Hi,
I wonder if there is any guidance about how to poll the recent changes
feed of a MediaWiki instance (in particular of a Wikibase one) to keep
up with its stream of edits? In particular, how to do this responsibly
(without hammering the server) and how to ensure that all changes are
seen by the consumer?
EditGroups (
https://tools.wmflabs.org/editgroups/) currently uses the
WMF Event Stream to do this, which works well but has the downside of
not being available for non-WMF wikis, and the lack of server-side
filtering support, so I have been looking into implementing recent
changes polling in it, so it can be run on other wikis.
So far it looks like my RC polling strategy misses some edits that the
WMF Event Stream includes, so I need to improve this. RC polling is
implemented in the WDQS updater here:
https://github.com/wikimedia/wikidata-query-rdf/blob/master/tools/src/main/…
Is this the best implementation to look at?
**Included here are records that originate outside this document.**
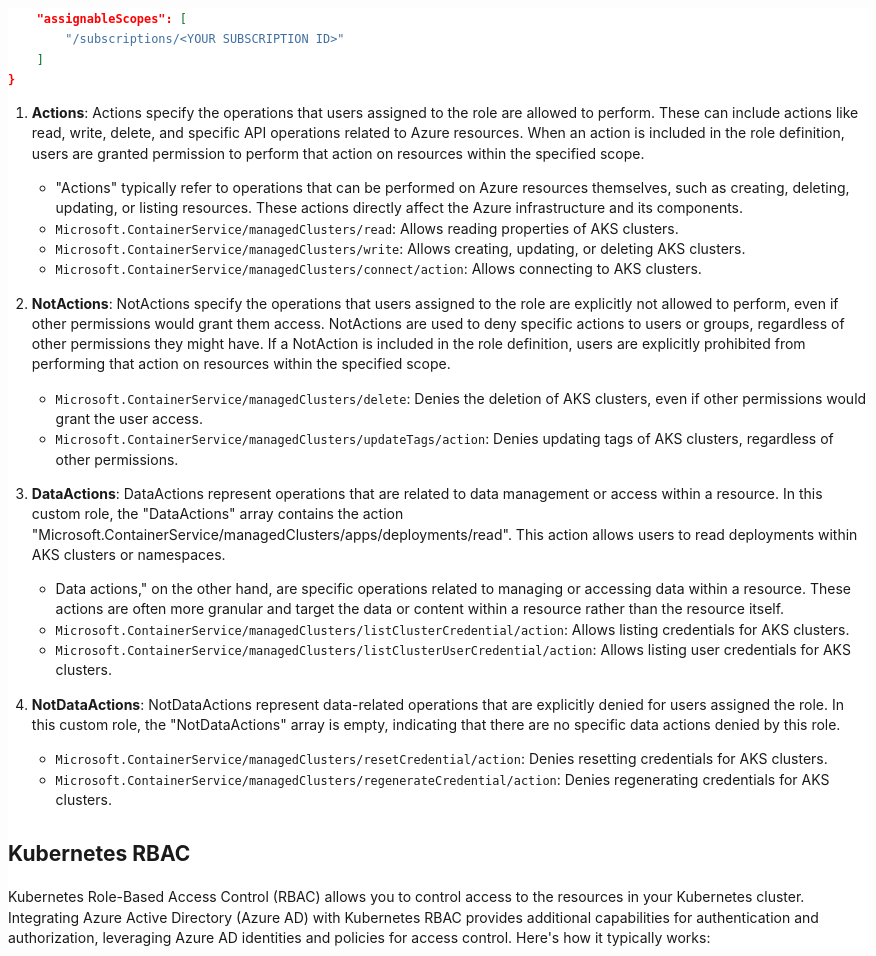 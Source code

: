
 ```json
    "assignableScopes": [
        "/subscriptions/<YOUR SUBSCRIPTION ID>"
    ]
}
```
1. **Actions**: Actions specify the operations that users assigned to the role are allowed to perform. These can include actions like read, write, delete, and specific API operations related to Azure resources. When an action is included in the role definition, users are granted permission to perform that action on resources within the specified scope.

    - "Actions" typically refer to operations that can be performed on Azure resources themselves, such as creating, deleting, updating, or listing resources. These actions directly affect the Azure infrastructure and its components.
   - `Microsoft.ContainerService/managedClusters/read`: Allows reading properties of AKS clusters.
   - `Microsoft.ContainerService/managedClusters/write`: Allows creating, updating, or deleting AKS clusters.
   - `Microsoft.ContainerService/managedClusters/connect/action`: Allows connecting to AKS clusters.

2. **NotActions**: NotActions specify the operations that users assigned to the role are explicitly not allowed to perform, even if other permissions would grant them access. NotActions are used to deny specific actions to users or groups, regardless of other permissions they might have. If a NotAction is included in the role definition, users are explicitly prohibited from performing that action on resources within the specified scope.
   - `Microsoft.ContainerService/managedClusters/delete`: Denies the deletion of AKS clusters, even if other permissions would grant the user access.
   - `Microsoft.ContainerService/managedClusters/updateTags/action`: Denies updating tags of AKS clusters, regardless of other permissions.

3. **DataActions**: DataActions represent operations that are related to data management or access within a resource. In this custom role, the "DataActions" array contains the action "Microsoft.ContainerService/managedClusters/apps/deployments/read". This action allows users to read deployments within AKS clusters or namespaces.
    - Data actions," on the other hand, are specific operations related to managing or accessing data within a resource. These actions are often more granular and target the data or content within a resource rather than the resource itself.
   - `Microsoft.ContainerService/managedClusters/listClusterCredential/action`: Allows listing credentials for AKS clusters.
   - `Microsoft.ContainerService/managedClusters/listClusterUserCredential/action`: Allows listing user credentials for AKS clusters.

4. **NotDataActions**: NotDataActions represent data-related operations that are explicitly denied for users assigned the role. In this custom role, the "NotDataActions" array is empty, indicating that there are no specific data actions denied by this role.
   - `Microsoft.ContainerService/managedClusters/resetCredential/action`: Denies resetting credentials for AKS clusters.
   - `Microsoft.ContainerService/managedClusters/regenerateCredential/action`: Denies regenerating credentials for AKS clusters.


## Kubernetes RBAC
Kubernetes Role-Based Access Control (RBAC) allows you to control access to the resources in your Kubernetes cluster. Integrating Azure Active Directory (Azure AD) with Kubernetes RBAC provides additional capabilities for authentication and authorization, leveraging Azure AD identities and policies for access control. Here's how it typically works:
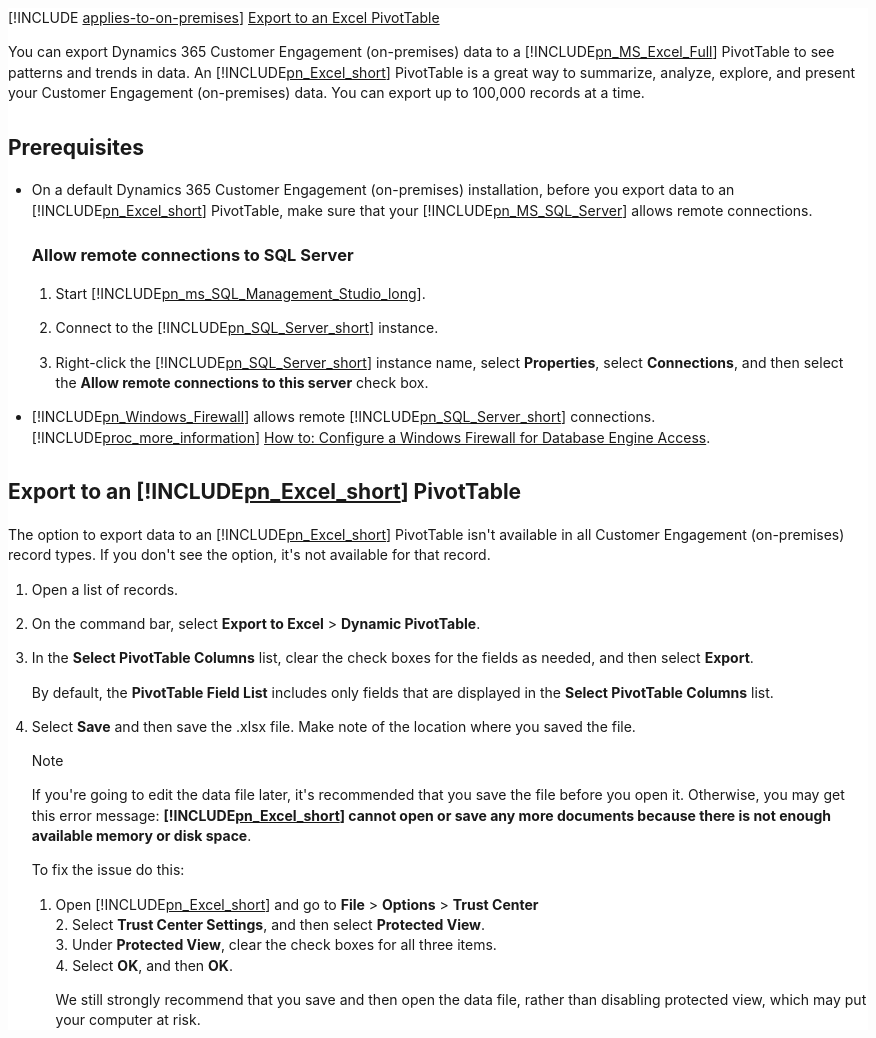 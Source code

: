 [!INCLUDE [applies-to-on-premises](../includes/applies-to-on-premises.md)] [Export to an Excel PivotTable](/powerapps/user/export-excel-pivottable)

You can export Dynamics 365 Customer Engagement (on-premises) data to a [!INCLUDE[pn_MS_Excel_Full](../includes/pn-ms-excel-full.md)] PivotTable to see patterns and trends in data. An [!INCLUDE[pn_Excel_short](../includes/pn-excel-short.md)] PivotTable is a great way to summarize, analyze, explore, and present your Customer Engagement (on-premises) data. You can export up to 100,000 records at a time.  
  
## Prerequisites  
  
- On a default Dynamics 365 Customer Engagement (on-premises) installation, before you export data to an [!INCLUDE[pn_Excel_short](../includes/pn-excel-short.md)] PivotTable, make sure that your [!INCLUDE[pn_MS_SQL_Server](../includes/pn-ms-sql-server.md)] allows remote connections.  
  
   ### Allow remote connections to SQL Server
  
  1. Start [!INCLUDE[pn_ms_SQL_Management_Studio_long](../includes/pn-ms-sql-management-studio-long.md)].  
  
  2. Connect to the [!INCLUDE[pn_SQL_Server_short](../includes/pn-sql-server-short.md)] instance.  
  
  3. Right-click the [!INCLUDE[pn_SQL_Server_short](../includes/pn-sql-server-short.md)] instance name, select **Properties**, select **Connections**, and then select the **Allow remote connections to this server** check box.  
  
- [!INCLUDE[pn_Windows_Firewall](../includes/pn-windows-firewall.md)] allows remote [!INCLUDE[pn_SQL_Server_short](../includes/pn-sql-server-short.md)] connections. [!INCLUDE[proc_more_information](../includes/proc-more-information.md)] [How to: Configure a Windows Firewall for Database Engine Access](/sql/database-engine/configure-windows/configure-a-windows-firewall-for-database-engine-access).  
  
## Export to an [!INCLUDE[pn_Excel_short](../includes/pn-excel-short.md)] PivotTable  
 The option to export data to an [!INCLUDE[pn_Excel_short](../includes/pn-excel-short.md)] PivotTable isn't available in all Customer Engagement (on-premises) record types. If you don't see the option, it's not available for that record.  
  
1. Open a list of records. 
  
2. On the command bar, select **Export to Excel** > **Dynamic PivotTable**.  
  
3. In the **Select PivotTable Columns** list, clear the check boxes for the fields as needed, and then select **Export**.  
  
    By default, the **PivotTable Field List** includes only fields that are displayed in the **Select PivotTable Columns** list.  
  
4. Select **Save** and then save the .xlsx file. Make note of the location where you saved the file.  
  
   > [!NOTE]
   >  If you're going to edit the data file later, it's recommended that you save the file before you open it. Otherwise, you may get this error message: **[!INCLUDE[pn_Excel_short](../includes/pn-excel-short.md)] cannot open or save any more documents because there is not enough available memory or disk space**.  
   > 
   >  To fix the issue do this:  
   > 
   > 1. Open [!INCLUDE[pn_Excel_short](../includes/pn-excel-short.md)] and go to **File** > **Options** > **Trust Center**  
   >    2.  Select **Trust Center Settings**, and then select **Protected View**.  
   >    3.  Under **Protected View**, clear the check boxes for all three items.  
   >    4.  Select **OK**, and then **OK**.  
   > 
   >    We still strongly recommend that you save and then open the data file, rather than disabling protected view, which may put your computer at risk.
And actually - is this really worth doing? Perhaps I should instead
require that the target Wikibase runs the EventLogging extension
(
https://www.mediawiki.org/wiki/Extension:EventLogging) which exposes
the edit stream in a Kafka instance, and then implement a Kafka topic
consumer in EditGroups. It does add requirements on the Wikibase
instance, but if RC polling is brittle, it would be wrong to promise
that EditGroups can be run off a stock MediaWiki instance anyway.
(Note that I still think EditGroups is not a long-term solution. We need
a MediaWiki extension to replace it:
https://phabricator.wikimedia.org/T203557. I am just looking into this
to help our OpenRefine GSoC intern Lu Liu who will be working on
Wikibase support in OpenRefine this summer.)
Cheers,
Antonin